*** Block opens ***

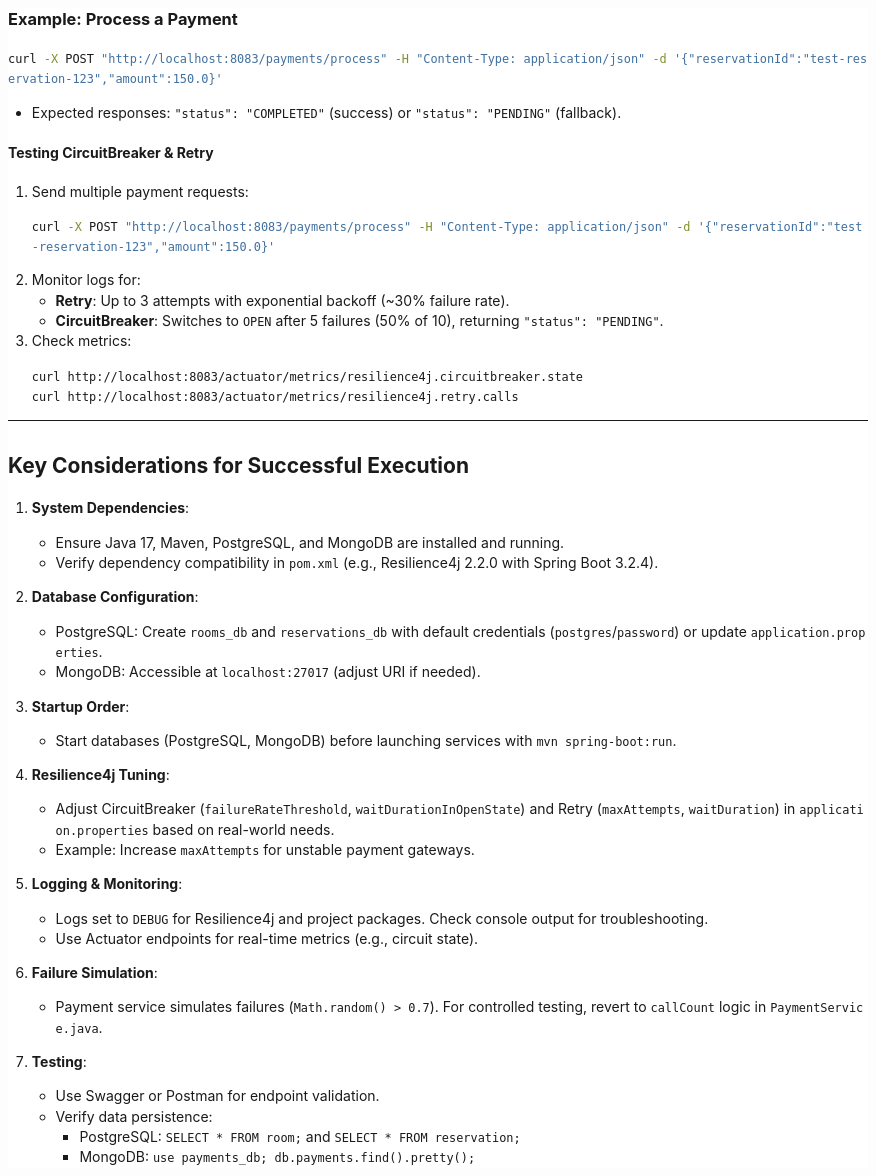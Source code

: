 ### Example: Process a Payment
```bash
curl -X POST "http://localhost:8083/payments/process" -H "Content-Type: application/json" -d '{"reservationId":"test-reservation-123","amount":150.0}'
```
- Expected responses: `"status": "COMPLETED"` (success) or `"status": "PENDING"` (fallback).

#### Testing CircuitBreaker & Retry
1. Send multiple payment requests:
   ```bash
   curl -X POST "http://localhost:8083/payments/process" -H "Content-Type: application/json" -d '{"reservationId":"test-reservation-123","amount":150.0}'
   ```
2. Monitor logs for:
    - **Retry**: Up to 3 attempts with exponential backoff (~30% failure rate).
    - **CircuitBreaker**: Switches to `OPEN` after 5 failures (50% of 10), returning `"status": "PENDING"`.
3. Check metrics:
   ```bash
   curl http://localhost:8083/actuator/metrics/resilience4j.circuitbreaker.state
   curl http://localhost:8083/actuator/metrics/resilience4j.retry.calls
   ```

---

## Key Considerations for Successful Execution

1. **System Dependencies**:
    - Ensure Java 17, Maven, PostgreSQL, and MongoDB are installed and running.
    - Verify dependency compatibility in `pom.xml` (e.g., Resilience4j 2.2.0 with Spring Boot 3.2.4).

2. **Database Configuration**:
    - PostgreSQL: Create `rooms_db` and `reservations_db` with default credentials (`postgres`/`password`) or update `application.properties`.
    - MongoDB: Accessible at `localhost:27017` (adjust URI if needed).

3. **Startup Order**:
    - Start databases (PostgreSQL, MongoDB) before launching services with `mvn spring-boot:run`.

4. **Resilience4j Tuning**:
    - Adjust CircuitBreaker (`failureRateThreshold`, `waitDurationInOpenState`) and Retry (`maxAttempts`, `waitDuration`) in `application.properties` based on real-world needs.
    - Example: Increase `maxAttempts` for unstable payment gateways.

5. **Logging & Monitoring**:
    - Logs set to `DEBUG` for Resilience4j and project packages. Check console output for troubleshooting.
    - Use Actuator endpoints for real-time metrics (e.g., circuit state).

6. **Failure Simulation**:
    - Payment service simulates failures (`Math.random() > 0.7`). For controlled testing, revert to `callCount` logic in `PaymentService.java`.

7. **Testing**:
    - Use Swagger or Postman for endpoint validation.
    - Verify data persistence:
        - PostgreSQL: `SELECT * FROM room;` and `SELECT * FROM reservation;`
        - MongoDB: `use payments_db; db.payments.find().pretty();`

*** Block closes ***

**Requirement:** Please copy the data above character for character, skipping any pictures.

**Solution to this exercise:**
Source code

: ### Example: Process a Payment
```bash
curl -X POST "http://localhost:8083/payments/process" -H "Content-Type: application/json" -d '{"reservationId":"test-reservation-123","amount":150.0}'
```
- Expected responses: `"status": "COMPLETED"` (success) or `"status": "PENDING"` (fallback).

#### Testing CircuitBreaker & Retry
1. Send multiple payment requests:
   ```bash
   curl -X POST "http://localhost:8083/payments/process" -H "Content-Type: application/json" -d '{"reservationId":"test-reservation-123","amount":150.0}'
   ```
2. Monitor logs for:
    - **Retry**: Up to 3 attempts with exponential backoff (~30% failure rate).
    - **CircuitBreaker**: Switches to `OPEN` after 5 failures (50% of 10), returning `"status": "PENDING"`.
3. Check metrics:
   ```bash
   curl http://localhost:8083/actuator/metrics/resilience4j.circuitbreaker.state
   curl http://localhost:8083/actuator/metrics/resilience4j.retry.calls
   ```

---

## Key Considerations for Successful Execution

1. **System Dependencies**:
    - Ensure Java 17, Maven, PostgreSQL, and MongoDB are installed and running.
    - Verify dependency compatibility in `pom.xml` (e.g., Resilience4j 2.2.0 with Spring Boot 3.2.4).

2. **Database Configuration**:
    - PostgreSQL: Create `rooms_db` and `reservations_db` with default credentials (`postgres`/`password`) or update `application.properties`.
    - MongoDB: Accessible at `localhost:27017` (adjust URI if needed).

3. **Startup Order**:
    - Start databases (PostgreSQL, MongoDB) before launching services with `mvn spring-boot:run`.

4. **Resilience4j Tuning**:
    - Adjust CircuitBreaker (`failureRateThreshold`, `waitDurationInOpenState`) and Retry (`maxAttempts`, `waitDuration`) in `application.properties` based on real-world needs.
    - Example: Increase `maxAttempts` for unstable payment gateways.

5. **Logging & Monitoring**:
    - Logs set to `DEBUG` for Resilience4j and project packages. Check console output for troubleshooting.
    - Use Actuator endpoints for real-time metrics (e.g., circuit state).

6. **Failure Simulation**:
    - Payment service simulates failures (`Math.random() > 0.7`). For controlled testing, revert to `callCount` logic in `PaymentService.java`.

7. **Testing**:
    - Use Swagger or Postman for endpoint validation.
    - Verify data persistence:
        - PostgreSQL: `SELECT * FROM room;` and `SELECT * FROM reservation;`
        - MongoDB: `use payments_db; db.payments.find().pretty();`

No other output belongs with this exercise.